Le guide suprême iranien Ali Khamenei a durci le ton samedi face aux manifestations qui secouent le pays depuis une semaine, affirmant que les « émeutiers doivent être remis à leur place ». Cette déclaration, prononcée lors d’un discours à Téhéran, est interprétée par de nombreux observateurs comme un feu vert donné aux forces de sécurité pour intensifier la répression.
Les violences liées aux protestations ont fait au moins deux nouvelles victimes dans la nuit de vendredi à samedi, portant le bilan à au moins dix morts, selon les autorités. À Qom, un homme a été tué par l’explosion d’une grenade, les responsables de la sécurité affirmant qu’il transportait l’engin pour attaquer des civils. Une autre victime a été recensée à Harsin, dans la province de Kermanshah, où un membre de la milice Basij a été tué lors d’une attaque armée et à l’arme blanche, ont rapporté des médias d’État.

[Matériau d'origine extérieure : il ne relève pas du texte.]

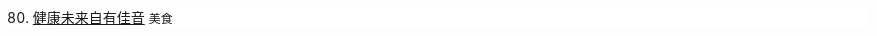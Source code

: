 80. [健康未来自有佳音](https://m.weibo.cn/search?containerid=100103type%3D1%26t%3D10%26q%3D%23%E5%81%A5%E5%BA%B7%E6%9C%AA%E6%9D%A5%E8%87%AA%E6%9C%89%E4%BD%B3%E9%9F%B3%23&stream_entry_id=31&isnewpage=1&extparam=seat%3D1%26band_rank%3D4%26c_type%3D31%26topic_ad%3D1%26cate%3D5001%26lcate%3D5001%26adid%3D203393%26filter_type%3Drealtimehot%26pos%3D3%26q%3D%2523%25E5%2581%25A5%25E5%25BA%25B7%25E6%259C%25AA%25E6%259D%25A5%25E8%2587%25AA%25E6%259C%2589%25E4%25BD%25B3%25E9%259F%25B3%2523%26dgr%3D0%26is_ad_pos%3D1%26stream_entry_id%3D31%26display_time%3D1694830846%26pre_seqid%3D169483084605301969702) `美食`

Ces manifestations, décrites comme les plus importantes depuis 2022, trouvent leur origine dans la grave crise économique que traverse le pays. La monnaie nationale s’est effondrée, le rial s’échangeant désormais autour de 1,4 million pour un dollar, alimentant la colère populaire. Des slogans hostiles au régime théocratique ont également été entendus, selon des vidéos diffusées sur les réseaux sociaux.
Le président réformateur Masoud Pezeshkian a tenté d’apaiser la situation en affirmant être ouvert au dialogue avec les manifestants, tout en reconnaissant sa marge de manœuvre limitée face à l’ampleur de la crise monétaire. Les autorités font toutefois face à une contestation qui s’est étendue à plus de 100 localités dans 22 des 31 provinces du pays, selon des organisations de défense des droits humains basées à l’étranger.
Sur le plan international, les tensions se sont accrues après que le président américain Donald Trump a averti vendredi que les États-Unis pourraient intervenir si l’Iran « tuait violemment des manifestants pacifiques ». Cette déclaration a suscité une réaction immédiate et virulente de responsables iraniens, qui ont menacé de s’en prendre aux forces américaines déployées au Moyen-Orient.
Ces troubles surviennent dans un contexte déjà tendu, quelques mois après la guerre de juin avec Israël et des frappes américaines sur des sites nucléaires iraniens. Téhéran affirme avoir cessé tout enrichissement d’uranium afin de rouvrir la voie à des négociations avec l’Occident, mais aucune discussion concrète n’a encore été engagée, laissant planer l’incertitude sur l’évolution de la crise politique et sociale dans le pays.